Paylaş
30 saniye önce sinirden ellerim titriyordu, şu anda New York’taki sanat piyasasıyla ilgili bilgi alıyorum.
15 saniye önce lanet okuyordum, şimdi Art Basel fuarında neler olduğunu tartışıyorum.
Çünkü ben oturduğum yerden dünyayla sohbet ruleti oynadım.
Anlayacağınız önce öldüm, sonra dirildim.
Sosyal ağların haramisi Demi Moore’un kocası Ashton Kutcher “Hayranım ben bu siteye” dediğinde merak etmiştim Chatroulette’i.

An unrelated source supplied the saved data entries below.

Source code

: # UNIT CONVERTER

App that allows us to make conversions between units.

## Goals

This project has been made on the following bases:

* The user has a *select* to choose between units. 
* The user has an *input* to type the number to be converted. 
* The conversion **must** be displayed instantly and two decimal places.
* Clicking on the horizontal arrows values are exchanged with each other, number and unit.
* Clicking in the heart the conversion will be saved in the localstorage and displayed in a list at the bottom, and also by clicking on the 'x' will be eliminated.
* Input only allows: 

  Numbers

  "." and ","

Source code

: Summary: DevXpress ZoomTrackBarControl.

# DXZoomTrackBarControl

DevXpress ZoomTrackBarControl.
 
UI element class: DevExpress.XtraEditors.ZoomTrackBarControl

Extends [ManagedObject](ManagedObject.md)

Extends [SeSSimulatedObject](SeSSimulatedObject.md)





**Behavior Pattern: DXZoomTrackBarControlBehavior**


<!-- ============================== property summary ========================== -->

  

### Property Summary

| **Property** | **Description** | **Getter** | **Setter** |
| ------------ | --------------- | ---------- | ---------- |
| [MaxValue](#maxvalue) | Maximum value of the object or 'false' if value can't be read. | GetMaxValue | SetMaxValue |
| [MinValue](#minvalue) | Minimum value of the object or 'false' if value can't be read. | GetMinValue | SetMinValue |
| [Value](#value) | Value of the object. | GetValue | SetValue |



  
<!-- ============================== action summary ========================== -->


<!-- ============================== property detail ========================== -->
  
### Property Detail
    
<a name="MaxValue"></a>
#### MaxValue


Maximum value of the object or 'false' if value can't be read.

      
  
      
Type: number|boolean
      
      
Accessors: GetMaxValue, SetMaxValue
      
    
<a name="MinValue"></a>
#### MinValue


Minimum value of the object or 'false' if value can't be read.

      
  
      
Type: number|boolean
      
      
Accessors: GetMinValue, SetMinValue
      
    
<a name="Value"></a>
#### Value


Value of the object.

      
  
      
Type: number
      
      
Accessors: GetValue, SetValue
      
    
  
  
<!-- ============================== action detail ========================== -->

Bilgisayarın kamerasını ve mikrofonunu açıyorsunuz, o anda dünyada sizin gibi kanepesine kurulmuş Chatroulette’e bağlanan kişilerle konuşabiliyorsunuz.
Muhabbetin irtifası konusunda şunu söyleyeyim: Zemine paralel, hatta yerin dibi!
Flört etmek için ekranın karşısında arz-ı endam eden azgın güruhla hayatın anlamını konuşmayı beklemiyordum tabii ama yani cinsel organlarını kamuya açmaya meraklı kişi sayısının istatistiklere girecek kadar kaydadeğer olduğunu da bilemezdim.
Keşke bu bilgiden de eksik kalsaydım...
Neyse ki sitenin bir güzelliği var; karşınızda rezil bir teşhirci veya sıkıcı bir lafazan varsa ekranın sol üst köşesindeki “Next” düğmesine tıklıyorsunuz. “Geçiniz!” der gibi...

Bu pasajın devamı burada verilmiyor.